A report published by Stripe, a payment processing provider, earlier this year commented that businesses had not fully prepared for the original PSD2 SCA deadline, with only 44% of respondents indicating that they would be ready for its implementation by the original deadline of 14 September. The EBA’s announcement itself also commented that industry had expressed concerns regarding their ‘state of preparedness’ for the new PSD2 SCA requirements.
The cost implications of adopting PSD2 SCA compliant practices and technologies is said to be a key factor behind the industry’s failure to adequately prepare for the original deadline. Many businesses have sought to counter this cost burden by partnering with third parties such as PayPal.
Whilst the industry’s lack of preparedness is clearly a significant issue to the implementation of PSD2 SCA, some have been critical about using this as a justification for the delay. Jason Tooley, Chief Revenue Officer at Veridium commented that financial institutions and payment service providers have had two years to prepare for the original 14 September deadline to implement PSD2 SCA and had ‘no valid excuse for the delay’ beyond an ‘unwillingness to participate’.
The primary concern for providers and users of e-commerce technologies is that PSD2 SCA will add an additional step to the payment process and require the consumer to provide additional information in order to complete a transaction. It is said this additional step has the potential to inhibit e-commerce (the Stripe report estimated that PSD2 SCA’s implementation could cost approximately €57bn in lost economic activity). Whilst this may be true for some industries affected by PSD2 SCA, others, such as mobile channels and online banking providers have already implemented the required two-factor authentication processes, meaning that it is unlikely they will suffer a decrease in transactions after the new enforcement date of 14 March 2021.
Whilst the decision to delay its enforcement will be welcomed by businesses who have not already taken the steps necessary to be compliant with the PSD2 SCA, the FCA has made clear that by 14 March 2021 it ‘expects all firms to have made the necessary changes and undertaken the required testing to apply the PSD2 SCA’ and has published a webpage summarising its expectations in this regard.
Those working in industry which will be affected by PSD2 SCA should use the added time granted by the FCA to prepare for the new deadline of 14 March 2021. In addition to continuing to appropriately manage the risk of fraud, those operating in the e-ecommerce and payment sector must review their existing systems and practices and find a way to incorporate the PSD2 SCA requirements in a way that will not prejudicially affect consumers accessibility and use of the services they provide.
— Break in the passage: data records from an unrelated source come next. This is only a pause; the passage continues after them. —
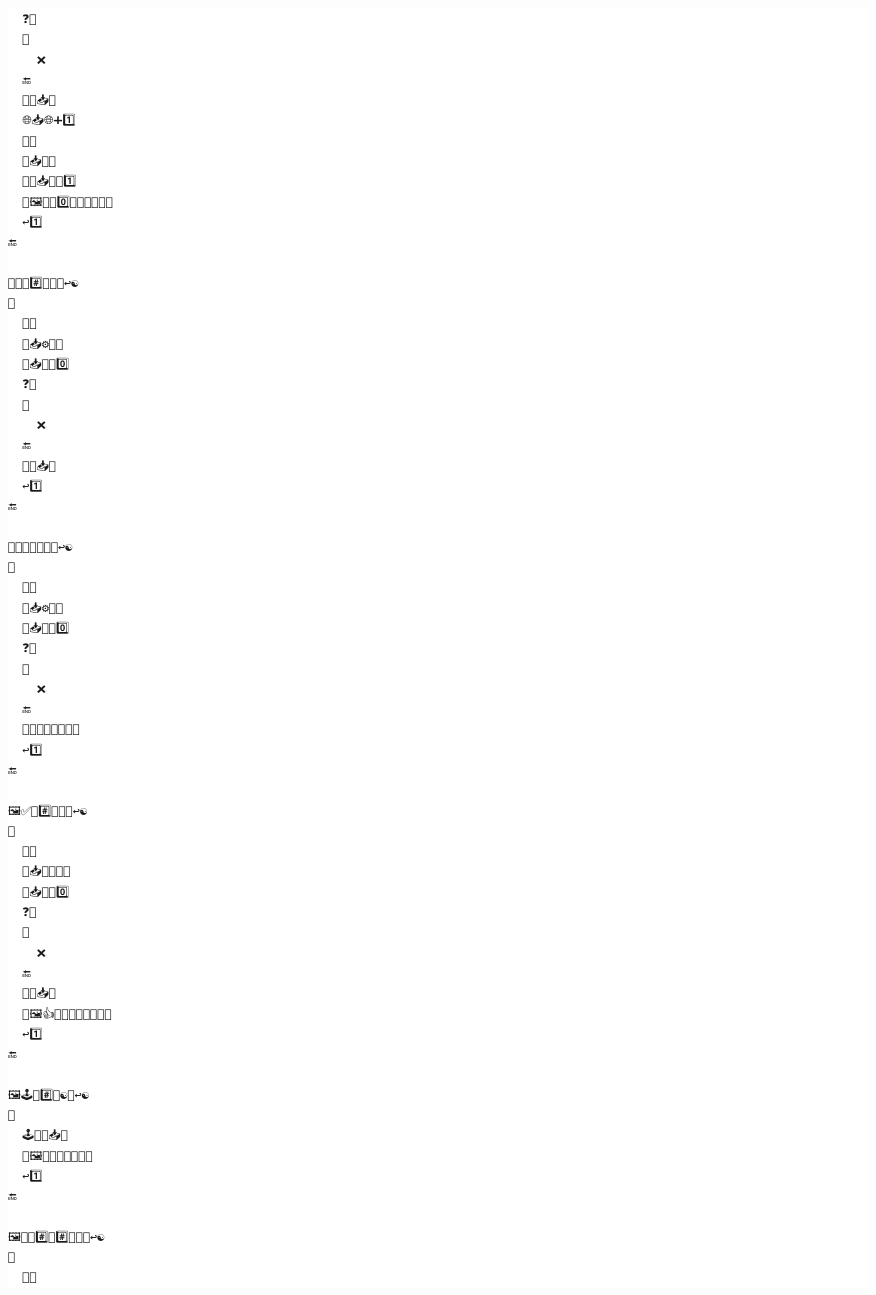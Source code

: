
 ```
  ❓🍅
  🏁
    ❌
  🔚
  👑🌐📥👤
  🌐📥🌐➕1️⃣
  🔢🍅
  🍅📥🧮👤
  🧮👤📥🍅➕1️⃣
  📑🖼️🚚📑0️⃣📑👤📑🌐📑🌐
  ↩️1️⃣
🔚

🎁✅📢#️⃣🍓🔢🍇↩️☯️
🏁
  🔢🍅
  🍅📥⚙️🟰👤
  🍅📥🍅🟰0️⃣
  ❓🍅
  🏁
    ❌
  🔚
  🎁🍓📥🍇
  ↩️1️⃣
🔚

🎁💸📢🔢🍓🔢⛽↩️☯️
🏁
  🔢🍅
  🍅📥⚙️🟰👤
  🍅📥🍅🟰0️⃣
  ❓🍅
  🏁
    ❌
  🔚
  📡👤📍🍓💸🍓⛽⛽
  ↩️1️⃣
🔚

🖼️✅📢#️⃣🍓🔢🍇↩️☯️
🏁
  🔢🔑
  🔑📥👑🍇🟰👤
  🔑📥🔑🟰0️⃣
  ❓🔑
  🏁
    ❌
  🔚
  🛂🍇📥🍓
  📑🖼️👍📑👤📑🍓📑🍇📑🍇
  ↩️1️⃣
🔚

🖼️🕹️📢#️⃣🍓☯️🍇↩️☯️
🏁
  🕹️👤🍓📥🍇
  📑🖼️🤖📑👤📑🍓📑🍇
  ↩️1️⃣
🔚

🖼️🏧📢#️⃣🍓#️⃣🍊🔢🍇↩️☯️
🏁
  🔢🍅
```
Failure to make the necessary changes and live up to the expectations of the FCA may expose businesses to enforcement action. The FCA have said that businesses that have failed to become compliant with the requirements of PSD2 SCA by 14 March 2021 will be subject to ‘full FCA supervisory and enforcement action as appropriate’’. The EBA have also stressed that it is imperative that before 14 March 2021 businesses take the steps necessary to apply or request PSD2 SCA to ‘avoid situations in which payment transactions are rejected, blocked or interrupted.